I was wondering if hedgies liked cat treats. Not the crunchy kind, but the soft, moist kind. I have a cat, so I do have cat treats, and I was curious as to if Pepper would like them or if they were good for him. They are salmon flavor by the way.


----------



## Reaper (Aug 22, 2008)

Actually most semi moist cat treats are loaded with artificial preservatives and/or artificial chemical softening agents. With cancer being one of the problems hedgies contract I would avoid any known cancer causing agents like artificial preservatives.


----------



## r_k_chic47 (Aug 28, 2008)

Okay.
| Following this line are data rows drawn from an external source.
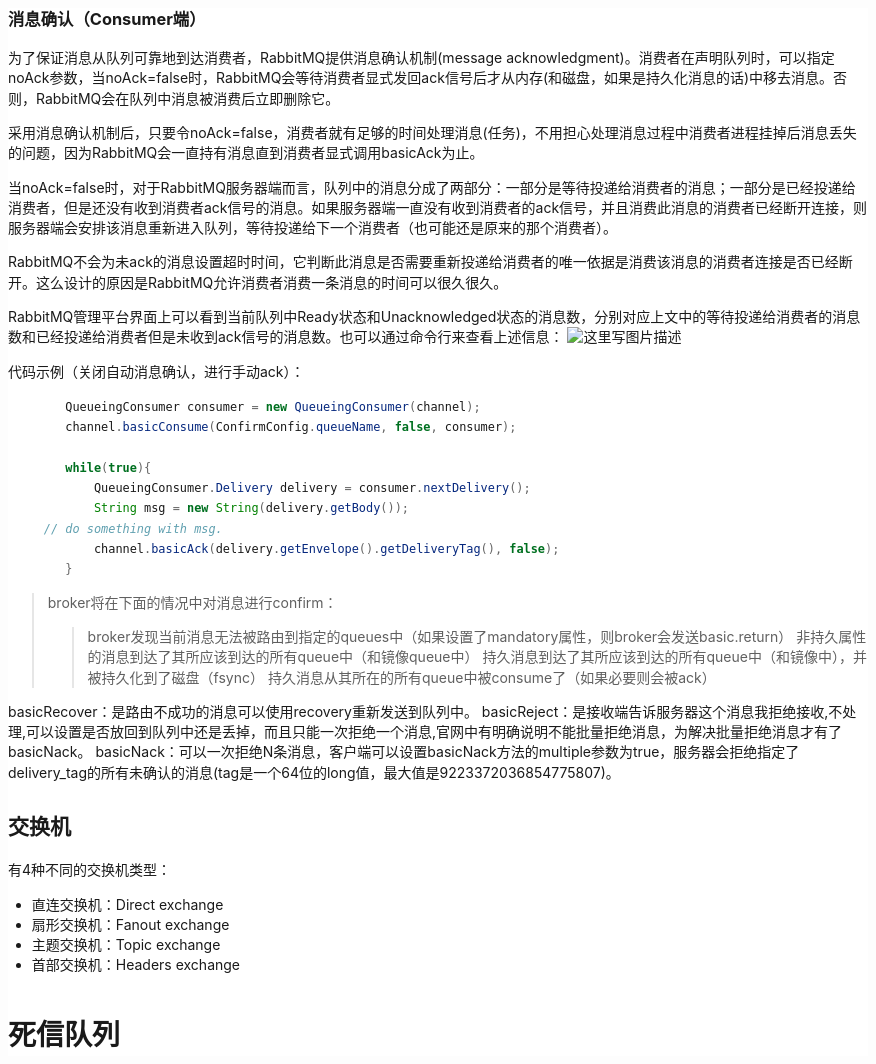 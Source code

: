 ### **消息确认（Consumer端）**

为了保证消息从队列可靠地到达消费者，RabbitMQ提供消息确认机制(message acknowledgment)。消费者在声明队列时，可以指定noAck参数，当noAck=false时，RabbitMQ会等待消费者显式发回ack信号后才从内存(和磁盘，如果是持久化消息的话)中移去消息。否则，RabbitMQ会在队列中消息被消费后立即删除它。

采用消息确认机制后，只要令noAck=false，消费者就有足够的时间处理消息(任务)，不用担心处理消息过程中消费者进程挂掉后消息丢失的问题，因为RabbitMQ会一直持有消息直到消费者显式调用basicAck为止。

当noAck=false时，对于RabbitMQ服务器端而言，队列中的消息分成了两部分：一部分是等待投递给消费者的消息；一部分是已经投递给消费者，但是还没有收到消费者ack信号的消息。如果服务器端一直没有收到消费者的ack信号，并且消费此消息的消费者已经断开连接，则服务器端会安排该消息重新进入队列，等待投递给下一个消费者（也可能还是原来的那个消费者）。

RabbitMQ不会为未ack的消息设置超时时间，它判断此消息是否需要重新投递给消费者的唯一依据是消费该消息的消费者连接是否已经断开。这么设计的原因是RabbitMQ允许消费者消费一条消息的时间可以很久很久。

RabbitMQ管理平台界面上可以看到当前队列中Ready状态和Unacknowledged状态的消息数，分别对应上文中的等待投递给消费者的消息数和已经投递给消费者但是未收到ack信号的消息数。也可以通过命令行来查看上述信息：
![这里写图片描述](https://imgconvert.csdnimg.cn/aHR0cDovL2ltZy5ibG9nLmNzZG4ubmV0LzIwMTcwMjE3MTYzMjQ1ODQw?x-oss-process=image/format,png)

代码示例（关闭自动消息确认，进行手动ack）：

```java
        QueueingConsumer consumer = new QueueingConsumer(channel);
        channel.basicConsume(ConfirmConfig.queueName, false, consumer);
        
        while(true){
            QueueingConsumer.Delivery delivery = consumer.nextDelivery();
            String msg = new String(delivery.getBody());
     // do something with msg. 
            channel.basicAck(delivery.getEnvelope().getDeliveryTag(), false);
        }
```

> broker将在下面的情况中对消息进行confirm：
>
> > broker发现当前消息无法被路由到指定的queues中（如果设置了mandatory属性，则broker会发送basic.return）
> > 非持久属性的消息到达了其所应该到达的所有queue中（和镜像queue中）
> > 持久消息到达了其所应该到达的所有queue中（和镜像中），并被持久化到了磁盘（fsync）
> > 持久消息从其所在的所有queue中被consume了（如果必要则会被ack）

basicRecover：是路由不成功的消息可以使用recovery重新发送到队列中。
basicReject：是接收端告诉服务器这个消息我拒绝接收,不处理,可以设置是否放回到队列中还是丢掉，而且只能一次拒绝一个消息,官网中有明确说明不能批量拒绝消息，为解决批量拒绝消息才有了basicNack。
basicNack：可以一次拒绝N条消息，客户端可以设置basicNack方法的multiple参数为true，服务器会拒绝指定了delivery_tag的所有未确认的消息(tag是一个64位的long值，最大值是9223372036854775807)。

## 交换机

有4种不同的交换机类型：

- 直连交换机：Direct exchange
- 扇形交换机：Fanout exchange
- 主题交换机：Topic exchange
- 首部交换机：Headers exchange

# 死信队列
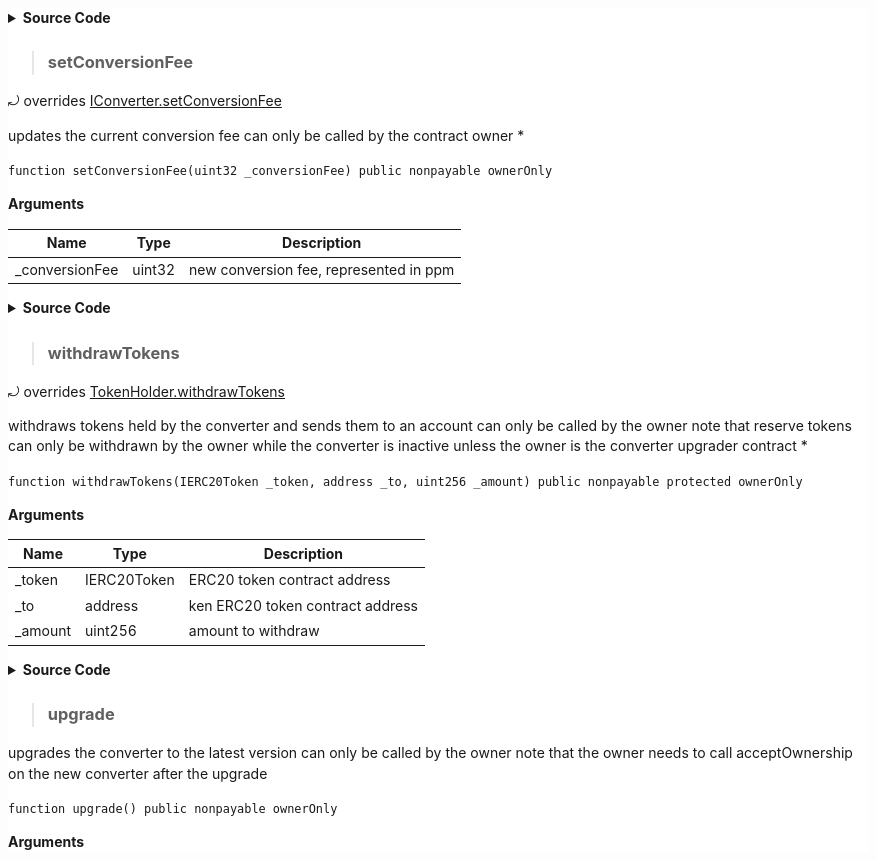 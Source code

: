 <details><summary><strong>Source Code</strong></summary></details>

> ### setConversionFee

⤾ overrides [IConverter.setConversionFee](IConverter.md#.setconversionfee)

updates the current conversion fee
can only be called by the contract owner
	 *

```solidity
function setConversionFee(uint32 _conversionFee) public nonpayable ownerOnly 
```

**Arguments**

| Name        | Type           | Description  |
| ------------- |------------- | -----|
| _conversionFee | uint32 | new conversion fee, represented in ppm | 

<details><summary><strong>Source Code</strong></summary></details>

> ### withdrawTokens

⤾ overrides [TokenHolder.withdrawTokens](TokenHolder.md#.withdrawtokens)

withdraws tokens held by the converter and sends them to an account
can only be called by the owner
note that reserve tokens can only be withdrawn by the owner while the converter is inactive
unless the owner is the converter upgrader contract
	 *

```solidity
function withdrawTokens(IERC20Token _token, address _to, uint256 _amount) public nonpayable protected ownerOnly 
```

**Arguments**

| Name        | Type           | Description  |
| ------------- |------------- | -----|
| _token | IERC20Token | ERC20 token contract address | 
| _to | address | ken   ERC20 token contract address | 
| _amount | uint256 | amount to withdraw | 

<details><summary><strong>Source Code</strong></summary></details>

> ### upgrade

upgrades the converter to the latest version
can only be called by the owner
note that the owner needs to call acceptOwnership on the new converter after the upgrade

```solidity
function upgrade() public nonpayable ownerOnly 
```

**Arguments**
Thanks for the advice. Good thing I asked first! But doesn't wet cat food, the kind that comes in a can, have preservatives in it too? I've heard of a lot of hedgie owners feeding their hedgies that.


----------



## Reaper (Aug 22, 2008)

Some do but many of the companies listed on the dry cat food list have all natural canned food as well. There are natural preservatives and you may find some all natural cat treats. You will just need to read the ingredient list to see if it may be safe for a hedgie. With all that work and then the hedgie may refuse the treat most peeps stick to chicken, turkey, fruit, veggies, eggs, etc.


----------